That has no connection with the taxation of buses.

There is one other matter to which I wish to refer. When Deputy Davin speaks so harshly of the motor buses it does not seem appropriate, considering that he sits on the Labour Benches. He is a defender of railway interests, and yet we have the authority of the Minister for Industry and Commerce, who, curiously enough, on this day twelvemonths, I think, said: "As a matter of fact, the greatest harm to the railway had been done by the private motor car and not by the buses." I have not heard Deputy Davin make any protest against the low taxation of the private motor car, notwithstanding that the bus, which is the poor man's private car, comes in for such a lot of criticism. The Minister proceeded:

"Regulations in regard to privately owned, passenger carrying motor vehicles would be difficult, because the private car or a man's own lorry could not be excluded from the highways, and this was the really formidable competition. To suggest interfering with them would be ludicrous."

Further on the Minister said, with regard to the suggestion that buses had not been called upon to pay enough for the damage done to the roads:

"I do not believe that anyone has sufficient information on these matters to see what might be estimated for one type of vehicle as against another."

Apparently there has been some progress made in that respect, because the Minister for Local Government seems satisfied to-day in his comparison between buses and motor cars that buses should pay more. I think it is inevitable that a substantial amount of the charges imposed on the ratepayers for the upkeep of roads should be taken away. The roads are not sufficiently valuable to the ratepayers of the country at present to justify the huge expenditure that they are being called upon to find this year, and in order to relieve the ratepayers somebody else will have to bear the tax. I hope, before any further increase in the bus tax, or in connection with the motor tax, is proposed, there will be a very full inquiry into the whole question of transport, that the subject will be examined with a view to ascertaining whether the service could not be run on national lines with much greater advantage to passengers and to those who are to provide the means for the roads. I believe that such an inquiry, even at present, would result in very definite recommendations, and that it would be a valuable step for the country.

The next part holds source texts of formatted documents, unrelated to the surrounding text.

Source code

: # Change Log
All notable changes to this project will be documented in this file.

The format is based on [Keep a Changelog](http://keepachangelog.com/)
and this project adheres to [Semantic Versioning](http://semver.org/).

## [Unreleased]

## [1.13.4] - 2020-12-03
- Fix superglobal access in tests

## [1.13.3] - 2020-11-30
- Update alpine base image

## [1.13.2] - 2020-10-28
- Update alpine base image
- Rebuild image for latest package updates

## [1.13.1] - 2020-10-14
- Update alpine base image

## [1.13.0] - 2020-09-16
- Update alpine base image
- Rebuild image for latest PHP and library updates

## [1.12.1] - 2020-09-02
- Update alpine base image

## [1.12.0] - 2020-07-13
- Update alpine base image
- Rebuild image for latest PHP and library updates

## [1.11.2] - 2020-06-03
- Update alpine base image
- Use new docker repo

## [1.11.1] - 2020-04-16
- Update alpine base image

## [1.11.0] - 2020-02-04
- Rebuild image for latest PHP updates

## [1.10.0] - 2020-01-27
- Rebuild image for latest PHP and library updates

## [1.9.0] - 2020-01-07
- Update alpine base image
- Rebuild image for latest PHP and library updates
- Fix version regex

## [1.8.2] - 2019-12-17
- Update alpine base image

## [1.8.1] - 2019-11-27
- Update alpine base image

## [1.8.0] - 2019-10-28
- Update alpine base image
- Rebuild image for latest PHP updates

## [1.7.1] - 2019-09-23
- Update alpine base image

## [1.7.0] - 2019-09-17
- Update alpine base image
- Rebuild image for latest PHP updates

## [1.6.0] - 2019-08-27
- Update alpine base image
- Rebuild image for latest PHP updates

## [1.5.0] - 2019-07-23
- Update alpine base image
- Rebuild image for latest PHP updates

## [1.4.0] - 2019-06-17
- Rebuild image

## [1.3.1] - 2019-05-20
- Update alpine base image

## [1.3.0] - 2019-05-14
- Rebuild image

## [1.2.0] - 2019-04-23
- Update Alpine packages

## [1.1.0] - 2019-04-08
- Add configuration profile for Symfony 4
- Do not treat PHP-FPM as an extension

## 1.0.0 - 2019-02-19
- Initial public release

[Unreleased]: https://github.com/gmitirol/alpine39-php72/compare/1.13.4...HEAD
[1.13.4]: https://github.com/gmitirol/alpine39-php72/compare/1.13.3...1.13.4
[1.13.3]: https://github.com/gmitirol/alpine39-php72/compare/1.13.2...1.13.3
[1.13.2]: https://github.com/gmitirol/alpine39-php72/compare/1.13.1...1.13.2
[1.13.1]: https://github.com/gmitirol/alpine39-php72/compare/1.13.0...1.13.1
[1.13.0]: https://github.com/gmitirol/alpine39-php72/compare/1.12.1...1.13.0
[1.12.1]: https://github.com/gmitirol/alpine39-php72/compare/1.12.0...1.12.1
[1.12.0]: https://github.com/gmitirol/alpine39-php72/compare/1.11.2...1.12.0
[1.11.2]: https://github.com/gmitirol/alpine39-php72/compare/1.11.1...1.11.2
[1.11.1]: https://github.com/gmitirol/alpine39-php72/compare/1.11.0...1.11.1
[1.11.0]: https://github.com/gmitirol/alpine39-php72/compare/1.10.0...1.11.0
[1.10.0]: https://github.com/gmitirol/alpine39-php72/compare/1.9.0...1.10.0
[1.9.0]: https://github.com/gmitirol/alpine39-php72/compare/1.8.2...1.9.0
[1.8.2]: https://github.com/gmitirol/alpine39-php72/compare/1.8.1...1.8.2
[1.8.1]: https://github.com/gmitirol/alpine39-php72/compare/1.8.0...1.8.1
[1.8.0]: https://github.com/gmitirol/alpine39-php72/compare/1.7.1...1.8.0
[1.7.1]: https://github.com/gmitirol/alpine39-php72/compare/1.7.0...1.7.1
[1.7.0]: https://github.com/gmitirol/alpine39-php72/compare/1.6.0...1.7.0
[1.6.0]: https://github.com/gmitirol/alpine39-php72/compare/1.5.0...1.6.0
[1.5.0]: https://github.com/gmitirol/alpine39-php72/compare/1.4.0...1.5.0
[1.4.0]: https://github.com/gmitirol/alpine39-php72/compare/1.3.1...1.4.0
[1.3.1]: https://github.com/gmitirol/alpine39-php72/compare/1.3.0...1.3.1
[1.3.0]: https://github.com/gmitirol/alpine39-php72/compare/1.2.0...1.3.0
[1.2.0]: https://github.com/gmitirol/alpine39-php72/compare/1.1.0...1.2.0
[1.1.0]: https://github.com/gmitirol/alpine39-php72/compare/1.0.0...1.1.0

I did not intend to intervene in this debate, but I should like to support the statements made by Deputy Davin. I have not an interest either in railways or buses, but speaking as one who has some interest in the rates of the county from which I come, I must say that the bus traffic is causing more damage on the county roads than the amount of taxation which they are paying would cover. I think anybody who travels our country roads to-day will have to admit that these roads are not in any way suitable for those who have to foot the bill—namely, the ratepayers. A farmer cannot drive a horse and cart on any of our main roads unless he risks breaking his neck. I have here a list of bus services between Cork and Cobh. A large amount of money was spent on that road recently by the county council and also out of grants received. The cost of laying down the road was, I think, £2,500 per mile. That road is not twelve months laid down, and it is now practically all torn up again. There are 16 buses travelling each way between Cork and Cobh, making 32 buses per day. It is practically impossible for a farmer to take a horse and cart on that road. A farmer has not alone to pay increased rates for the making of these roads for the motor users, but, in addition, he has to pay transport charges which he would not have to pay if he could put his horse on the road. A farmer cannot take his farm produce to the city over the roads, unless he gets his horse "frosted" beforehand. Transport charges are, therefore, increasing on the farmer. There has been a lot of sympathy expressed for the transport companies. The valuation of the railways has been reduced, but there has been no reduction of the farmers' valuation.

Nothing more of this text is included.